TASK INPUTS -
####################
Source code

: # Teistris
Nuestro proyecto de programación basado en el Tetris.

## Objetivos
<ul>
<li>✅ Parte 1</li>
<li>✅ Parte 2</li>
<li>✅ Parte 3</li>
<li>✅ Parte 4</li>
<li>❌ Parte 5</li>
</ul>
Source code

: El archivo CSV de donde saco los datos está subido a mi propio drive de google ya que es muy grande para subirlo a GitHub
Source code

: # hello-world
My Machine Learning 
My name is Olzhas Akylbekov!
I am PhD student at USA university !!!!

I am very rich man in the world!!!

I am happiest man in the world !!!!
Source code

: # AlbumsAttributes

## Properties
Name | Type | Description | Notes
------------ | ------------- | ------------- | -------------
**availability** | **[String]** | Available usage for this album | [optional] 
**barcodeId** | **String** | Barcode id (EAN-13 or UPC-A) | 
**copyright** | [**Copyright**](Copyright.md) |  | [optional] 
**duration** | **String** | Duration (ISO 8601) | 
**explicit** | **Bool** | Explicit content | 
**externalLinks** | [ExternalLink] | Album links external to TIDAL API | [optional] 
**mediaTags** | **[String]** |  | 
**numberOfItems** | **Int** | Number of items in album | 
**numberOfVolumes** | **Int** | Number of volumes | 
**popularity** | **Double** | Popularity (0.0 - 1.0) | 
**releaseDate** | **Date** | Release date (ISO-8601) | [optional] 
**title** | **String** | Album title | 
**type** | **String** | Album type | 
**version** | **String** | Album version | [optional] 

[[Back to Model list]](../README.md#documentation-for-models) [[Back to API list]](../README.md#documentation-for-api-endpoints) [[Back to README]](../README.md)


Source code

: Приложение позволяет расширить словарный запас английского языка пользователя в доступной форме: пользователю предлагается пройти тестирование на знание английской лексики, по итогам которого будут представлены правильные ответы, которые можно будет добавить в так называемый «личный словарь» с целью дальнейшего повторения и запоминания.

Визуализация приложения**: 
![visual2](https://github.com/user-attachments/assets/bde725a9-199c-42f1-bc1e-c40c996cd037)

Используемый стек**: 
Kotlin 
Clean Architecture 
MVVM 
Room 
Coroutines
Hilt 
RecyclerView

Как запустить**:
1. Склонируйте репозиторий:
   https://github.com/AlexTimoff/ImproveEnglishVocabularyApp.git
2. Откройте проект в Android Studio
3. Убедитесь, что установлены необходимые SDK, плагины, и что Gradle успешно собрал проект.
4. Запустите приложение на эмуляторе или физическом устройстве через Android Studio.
####################
GOAL OF THE EXERCISE - All the records above are to be reproduced exactly.

ANSWER TO THE PROBLEM -
Source code

: # Teistris
Nuestro proyecto de programación basado en el Tetris.

## Objetivos
<ul>
<li>✅ Parte 1</li>
<li>✅ Parte 2</li>
<li>✅ Parte 3</li>
<li>✅ Parte 4</li>
<li>❌ Parte 5</li>
</ul>
Source code

: El archivo CSV de donde saco los datos está subido a mi propio drive de google ya que es muy grande para subirlo a GitHub
Source code

: # hello-world
My Machine Learning 
My name is Olzhas Akylbekov!
I am PhD student at USA university !!!!

I am very rich man in the world!!!

I am happiest man in the world !!!!
Source code

: # AlbumsAttributes

## Properties
Name | Type | Description | Notes
------------ | ------------- | ------------- | -------------
**availability** | **[String]** | Available usage for this album | [optional] 
**barcodeId** | **String** | Barcode id (EAN-13 or UPC-A) | 
**copyright** | [**Copyright**](Copyright.md) |  | [optional] 
**duration** | **String** | Duration (ISO 8601) | 
**explicit** | **Bool** | Explicit content | 
**externalLinks** | [ExternalLink] | Album links external to TIDAL API | [optional] 
**mediaTags** | **[String]** |  | 
**numberOfItems** | **Int** | Number of items in album | 
**numberOfVolumes** | **Int** | Number of volumes | 
**popularity** | **Double** | Popularity (0.0 - 1.0) | 
**releaseDate** | **Date** | Release date (ISO-8601) | [optional] 
**title** | **String** | Album title | 
**type** | **String** | Album type | 
**version** | **String** | Album version | [optional] 

[[Back to Model list]](../README.md#documentation-for-models) [[Back to API list]](../README.md#documentation-for-api-endpoints) [[Back to README]](../README.md)


Source code

: Приложение позволяет расширить словарный запас английского языка пользователя в доступной форме: пользователю предлагается пройти тестирование на знание английской лексики, по итогам которого будут представлены правильные ответы, которые можно будет добавить в так называемый «личный словарь» с целью дальнейшего повторения и запоминания.

Визуализация приложения**: 
![visual2](https://github.com/user-attachments/assets/bde725a9-199c-42f1-bc1e-c40c996cd037)

Используемый стек**: 
Kotlin 
Clean Architecture 
MVVM 
Room 
Coroutines
Hilt 
RecyclerView

Как запустить**:
1. Склонируйте репозиторий:
   https://github.com/AlexTimoff/ImproveEnglishVocabularyApp.git
2. Откройте проект в Android Studio
3. Убедитесь, что установлены необходимые SDK, плагины, и что Gradle успешно собрал проект.
4. Запустите приложение на эмуляторе или физическом устройстве через Android Studio.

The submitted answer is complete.